Sophie's mother went to check on her, and her father, who was probably in his late twenties and a graduate student at the university, watched me struggle for a few moments and then offered to carry me. I nodded, accepting his offer.

He lifted me in his arms; it was the closest I'd ever been to a man who wasn't a member of my family. His chest felt solid—not soft—against my shoulders. It was not at all how I had imagined a strange man's chest would be. He smelled like aftershave and strong cologne—a clean, slightly acerbic smell that made me blush. When he shifted my weight in his arms, his button-down shirt was pushed to the right and I saw a little patch of hair on his shoulder. I was amazed, having never imagined such a thing about a man. I wondered if he had hair on the other shoulder as well. I felt the pressure of his hands against the back of my legs and the warmth of his body through my shirt. My left foot dangled like a booger from a nose, pulling on the ankle, as if it would tumble to the floor at any moment. His warm arms were strong and straining under my legs and back.

The image of a man carrying a woman in his arms was one I'd been taught to think romantic, but this was not how I felt now. I had imagined being swept away by a man who desired and loved me, like Debra Winger in
An Officer and a Gentleman.
Now this stranger was carrying me like a wounded bird, a broken doll, and I felt ugly and strange and horrible. Part of me was missing, and the compensation provided by an artificial stand-in that made me at least temporarily physically whole seemed disastrously insufficient. The presence of a leg's replacement only called attention to its glaring absence. An artificial limb merely intensified my awareness of the part that had been lost and no longer existed; the part that had to be reconstructed under a technician's hands. I had never internalized this truth until that moment, held and carried in the arms of a man whose first name I can't even remember.

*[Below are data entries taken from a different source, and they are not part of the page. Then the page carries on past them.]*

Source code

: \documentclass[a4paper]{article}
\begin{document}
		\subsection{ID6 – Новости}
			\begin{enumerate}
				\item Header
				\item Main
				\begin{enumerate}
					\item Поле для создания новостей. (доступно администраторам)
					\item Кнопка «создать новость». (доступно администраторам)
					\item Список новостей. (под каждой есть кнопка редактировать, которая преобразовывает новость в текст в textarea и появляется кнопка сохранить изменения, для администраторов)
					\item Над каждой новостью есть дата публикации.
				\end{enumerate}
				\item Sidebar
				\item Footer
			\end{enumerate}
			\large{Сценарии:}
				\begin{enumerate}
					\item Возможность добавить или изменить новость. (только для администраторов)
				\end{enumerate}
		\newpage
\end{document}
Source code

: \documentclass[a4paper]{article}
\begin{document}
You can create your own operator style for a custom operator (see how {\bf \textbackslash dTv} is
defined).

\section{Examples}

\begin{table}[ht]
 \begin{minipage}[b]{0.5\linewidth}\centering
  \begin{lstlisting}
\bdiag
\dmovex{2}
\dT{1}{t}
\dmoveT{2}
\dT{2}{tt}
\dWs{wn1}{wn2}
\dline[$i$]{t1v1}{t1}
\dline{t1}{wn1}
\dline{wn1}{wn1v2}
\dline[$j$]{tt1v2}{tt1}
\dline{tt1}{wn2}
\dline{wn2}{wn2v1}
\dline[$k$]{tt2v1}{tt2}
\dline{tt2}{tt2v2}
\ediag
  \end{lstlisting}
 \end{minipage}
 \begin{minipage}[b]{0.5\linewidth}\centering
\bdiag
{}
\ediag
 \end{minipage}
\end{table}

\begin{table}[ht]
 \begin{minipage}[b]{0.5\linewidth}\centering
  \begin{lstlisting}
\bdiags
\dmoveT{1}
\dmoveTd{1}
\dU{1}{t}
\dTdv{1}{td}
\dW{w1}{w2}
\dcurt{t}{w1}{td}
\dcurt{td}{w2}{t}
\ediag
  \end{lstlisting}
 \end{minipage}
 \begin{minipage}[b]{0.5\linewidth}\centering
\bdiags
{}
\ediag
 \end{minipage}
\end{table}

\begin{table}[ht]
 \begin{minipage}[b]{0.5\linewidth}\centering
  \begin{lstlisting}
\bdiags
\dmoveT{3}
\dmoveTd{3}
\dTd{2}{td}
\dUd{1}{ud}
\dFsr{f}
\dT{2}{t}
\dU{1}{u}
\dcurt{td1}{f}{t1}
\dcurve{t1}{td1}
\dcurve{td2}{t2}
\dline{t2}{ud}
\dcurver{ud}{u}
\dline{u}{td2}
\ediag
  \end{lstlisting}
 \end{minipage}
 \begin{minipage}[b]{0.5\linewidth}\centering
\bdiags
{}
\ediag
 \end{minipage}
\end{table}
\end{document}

After Sophie's father left me in the living room at home, I cried for hours, in full view of my family, and I could not tell anyone why. I felt isolated and strangely violated. I felt desire for the man who had held me, although it was inappropriate, and I thought it would be impossible for him—or, more important, for any man—to desire me in the same way because of my body. If I winced every time I looked at the scars and stitches of my stump or saw my limping reflection in a mirror or store window, how much more grotesque would I seem to a boy or a man who did not know the history of my body but was assessing it on appearance alone? The stage of romance seemed one on which I simply did not belong, one on which there would never be a part for me to play. Instead, I would forever be behind the curtain, mollified and invisible. Useless. Disgusting. Shameful.
Ugly.

My parents were mortified. Dad was angry that the leg had done this, as if it had suddenly adopted a mind of its own and decided to betray me at the worst possible moment. He promised to call Vince first thing in the morning. The mention of Vince only made me cry harder. "Don't despair," Dad said, and then looked guilty, as if this had been the wrong thing to say. But it was absolutely accurate. This helpless, bottomless feeling: It was despair. That a feeling this hideous had a one-word description gave me some comfort.